The review included data from 170 previous studies on self-reported burnout in physicians and its effects on career progression and quality of patient care. Data from almost 240,000 physicians was included in the analysis.
Burnout was most common in hospital settings and, specifically, in those working in emergency medicine and intensive care.
Doctors reporting burnout were four times less likely to experience job satisfaction, more than three times as likely to regret their choice of career and to be considering leaving their job.
Burnout was associated with a doubling in the risk of patient safety incidents. This risk was highest in doctors aged 20-30 years and in those working in emergency medicine.
Nicki Credland, chair of the British Association of Critical Care Nurses (BACCN) and head of the department of paramedical, peri-operative and advanced practice at the University of Hull, said the same problems were found in ICU nursing.
“We are continuing to see increased mental health and wellbeing issues which translate into increased staff sickness, decreased job satisfaction, intention to leave, poor staff retention,” she said.
She added that nurses experiencing burnout needed access to mental health and wellbeing support.
Other ways to tackle burnout include compassionate rostering and dedicated restorative supervision time, noted Ms Credland.
“Nurses are on their knees, faced with the combination of huge backlogs, a workforce crisis and plummeting morale”
In addition, safe staffing levels, adequate pay, protected annual leave and supported career progression were essential to prevent burnout in critical care nurses, she said.

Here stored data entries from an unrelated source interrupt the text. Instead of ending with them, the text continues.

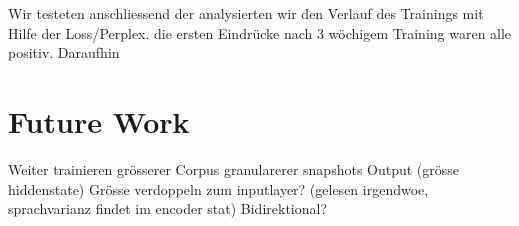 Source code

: Wir testeten anschliessend der analysierten wir den Verlauf des Trainings mit Hilfe der Loss/Perplex. die ersten Eindrücke nach 3 wöchigem Training waren alle positiv. Daraufhin
\chapter{Future Work}
Weiter trainieren
grösserer Corpus
granularerer snapshots
Output (grösse hiddenstate) Grösse verdoppeln zum inputlayer? (gelesen irgendwoe, sprachvarianz findet im encoder stat)
Bidirektional? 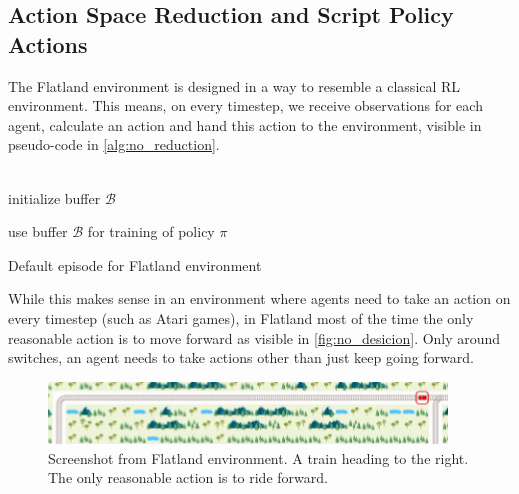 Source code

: \subsection*{Action Space Reduction and Script Policy Actions}\label{reduced_action_space}
The Flatland environment is designed in a way to resemble a classical RL environment. This means, on every timestep, we receive observations for each agent, calculate an action and hand this action to the environment, visible in pseudo-code in \autoref{alg:no_reduction}.\\\\
\begin{algorithm}[H]
	initialize buffer $\mathcal{B}$\\

	use buffer $\mathcal{B}$ for training of policy $\pi$
	\caption{Default episode for Flatland environment}
	\label{alg:no_reduction}
\end{algorithm}
While this makes sense in an environment where agents need to take an action on every timestep (such as Atari games), in Flatland most of the time the only reasonable action is to move forward as visible in \autoref{fig:no_desicion}. Only around switches, an agent needs to take actions other than just keep going forward.
\begin{figure}[H]
	\centering
	\includegraphics[width=300pt]{images/screenshot_no_decision.png}
	\caption{Screenshot from Flatland environment. A train heading to the right. The only reasonable action is to ride forward.}
	\label{fig:no_desicion}
\end{figure}
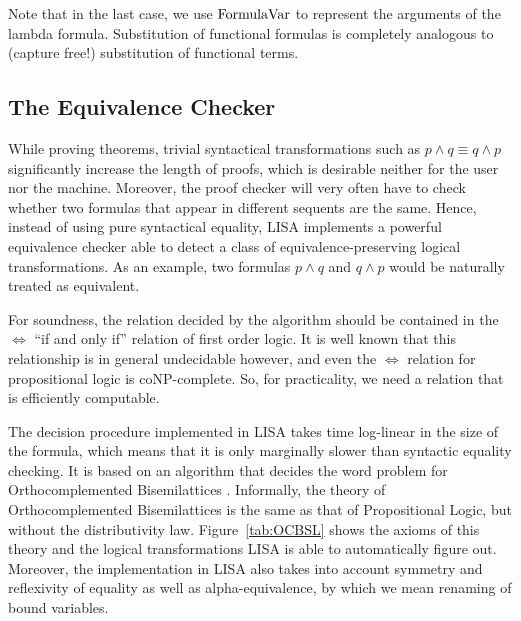 Note that in the last case, we use $\operatorname{FormulaVar}$ to represent the arguments of the lambda formula. Substitution of functional formulas is completely analogous to (capture free!) substitution of functional terms.




\subsection{The Equivalence Checker}
\label{subs:equivalencechecker}

While proving theorems, trivial syntactical transformations such as $p\land q \equiv q\land p$ significantly increase the length of proofs, which is desirable neither for the user nor the machine. Moreover, the proof checker will very often have to check whether two formulas that appear in different sequents are the same. Hence, instead of using pure syntactical equality, LISA implements a powerful equivalence checker able to detect a class of equivalence-preserving logical transformations. As an example, two formulas $p\land q$ and $q\land p$ would be naturally treated as equivalent.

For soundness, the relation decided by the algorithm should be contained in the $\Longleftrightarrow$ ``if and only if'' relation of first order logic. It is well known that this relationship is in general undecidable however, and even the $\Longleftrightarrow$ relation for propositional logic is coNP-complete. So, for practicality, we need a relation that is efficiently computable.

The decision procedure implemented in LISA takes time log-linear in the size of the formula, which means that it is only marginally slower than syntactic equality checking. It is based on an algorithm  that decides the word problem for Orthocomplemented Bisemilattices \cite{DBLP:conf/tacas/GuilloudK22}. Informally, the theory of Orthocomplemented Bisemilattices is the same as that of Propositional Logic, but without the distributivity law. Figure~\ref{tab:OCBSL} shows the axioms of this theory and the logical transformations LISA is able to automatically figure out.
Moreover, the implementation in LISA also takes into account symmetry and reflexivity of equality as well as alpha-equivalence, by which we mean renaming of bound variables.

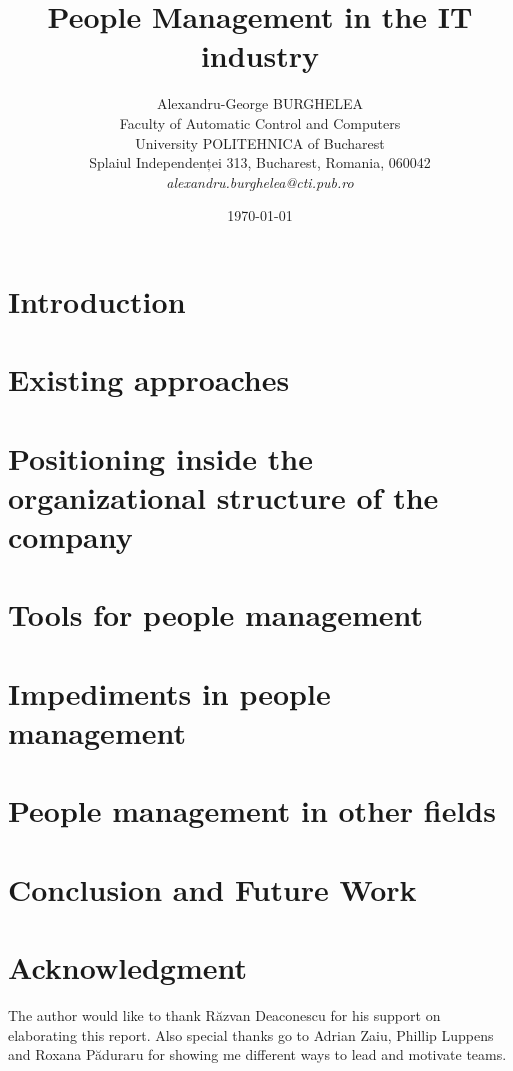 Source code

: \documentclass[12pt]{article}
\title{People Management in the IT industry}
\author{Alexandru-George BURGHELEA\\
Faculty of Automatic Control and Computers\\
University POLITEHNICA of Bucharest\\
Splaiul Independenței 313, Bucharest, Romania, 060042 \\
\emph{alexandru.burghelea@cti.pub.ro}}
\date{\today}
\begin{document}
\maketitle

\begin{abstract}

\end{abstract}

\section{Introduction}
\label{sec:introduction}


\section{Existing approaches}
\label{sec:existingapproaches}


\section{Positioning inside the organizational structure of the company}
\label{sec:positioning}


\section{Tools for people management}
\label{sec:tools}


\section{Impediments in people management}
\label{sec:impediments}


\section{People management in other fields}
\label{sec:otherfields}


\section{Conclusion and Future Work}
\label{sec:conclusion}


\section*{Acknowledgment}
\label{sec:acknowledgment}
The author would like to thank R\u{a}zvan Deaconescu for his support on elaborating this report. Also special thanks go to Adrian Zaiu, Phillip Luppens and Roxana P\u{a}duraru for showing me different ways to lead and motivate teams.



\end{document}
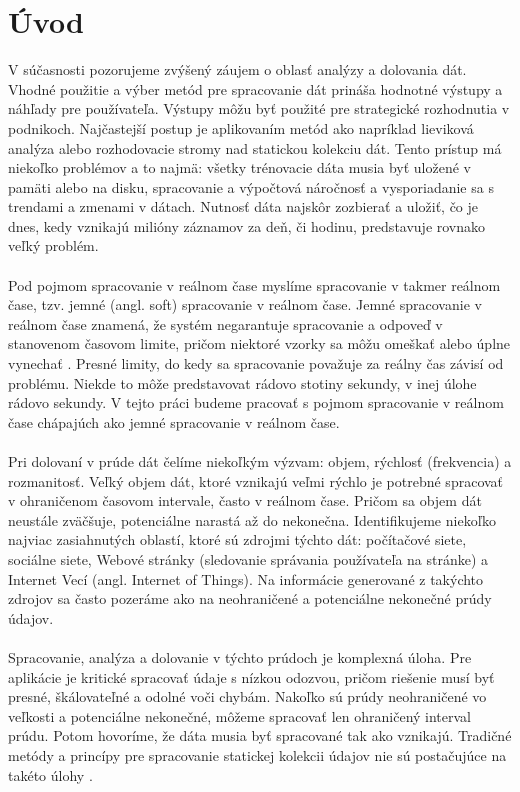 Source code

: 
\chapter{Úvod}
V súčasnosti pozorujeme zvýšený záujem o oblasť analýzy a dolovania dát. Vhodné použitie a výber metód pre spracovanie dát prináša hodnotné výstupy a náhľady pre používateľa. Výstupy môžu byť použité pre strategické rozhodnutia v podnikoch. Najčastejší postup je aplikovaním metód ako napríklad lieviková analýza alebo rozhodovacie stromy nad statickou kolekciu dát. Tento prístup má niekoľko problémov a to najmä: všetky trénovacie dáta musia byť uložené v pamäti alebo na disku, spracovanie a výpočtová náročnosť a vysporiadanie sa s trendami a zmenami v dátach. Nutnosť dáta najskôr zozbierať a uložiť, čo je dnes, kedy vznikajú milióny záznamov za deň, či hodinu, predstavuje rovnako veľký problém.\\
\\
Pod pojmom spracovanie v reálnom čase myslíme spracovanie v takmer reálnom čase, tzv. jemné (angl. soft) spracovanie v reálnom čase. Jemné spracovanie v reálnom čase znamená, že systém negarantuje spracovanie a odpoveď v stanovenom časovom limite, pričom niektoré vzorky sa môžu omeškať alebo úplne vynechať \citep{stankovic1988real}. Presné limity, do kedy sa spracovanie považuje za reálny čas závisí od problému. Niekde to môže predstavovat rádovo stotiny sekundy, v inej úlohe rádovo sekundy. V tejto práci budeme pracovať s pojmom spracovanie v reálnom čase chápajúch ako jemné spracovanie v reálnom čase.\\
\\
Pri dolovaní v prúde dát čelíme niekoľkým výzvam: objem,  rýchlosť (frekvencia) a rozmanitosť. Veľký objem dát, ktoré vznikajú veľmi rýchlo je potrebné spracovať v ohraničenom časovom intervale, často v reálnom čase. Pričom sa objem dát neustále zväčšuje, potenciálne narastá až do nekonečna. Identifikujeme niekoľko najviac zasiahnutých oblastí, ktoré sú zdrojmi týchto dát: počítačové siete, sociálne siete, Webové stránky (sledovanie správania používateľa na stránke) a Internet Vecí (angl. Internet of Things). Na informácie generované z takýchto zdrojov sa často pozeráme ako na neohraničené a potenciálne nekonečné prúdy údajov.\\
\\
Spracovanie, analýza a dolovanie v týchto prúdoch je komplexná úloha. Pre aplikácie je kritické spracovať údaje s nízkou odozvou, pričom riešenie musí byť presné, škálovateľné a odolné voči chybám. Nakoľko sú prúdy neohraničené vo veľkosti a potenciálne nekonečné, môžeme spracovať len ohraničený interval prúdu. Potom hovoríme, že dáta musia byť spracované tak ako vznikajú. Tradičné metódy a princípy pre spracovanie statickej kolekcii údajov nie sú postačujúce na takéto úlohy \citep{krempl2014open, han2011data}.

The Royal College of Nursing’s head of health, safety and wellbeing, Leona Cameron, agreed that the link between burnout and patient safety risk reported in the new study was also applicable to nurses.
“Although this study is about doctors not nursing staff, it appears to back up what we already know – which is that when there aren’t enough nurses on hand, it’s patient care that suffers,” she said.
“Academic studies have shown that when there aren’t enough nurses, the risk of death increases,” said Ms Cameron.
“Nursing staff are on their knees, faced with the combination of huge backlogs, a workforce crisis and plummeting morale.”
Ms Cameron reiterated the RCN’s calls for “urgent” investment in nursing, including fair pay for staff, and warned “until these issues are addressed those patients will continue to suffer”.
Nursing Times has been running its Covid-19: Are You OK? campaign since 2020 to lobby for appropriate mental wellbeing support for nurses.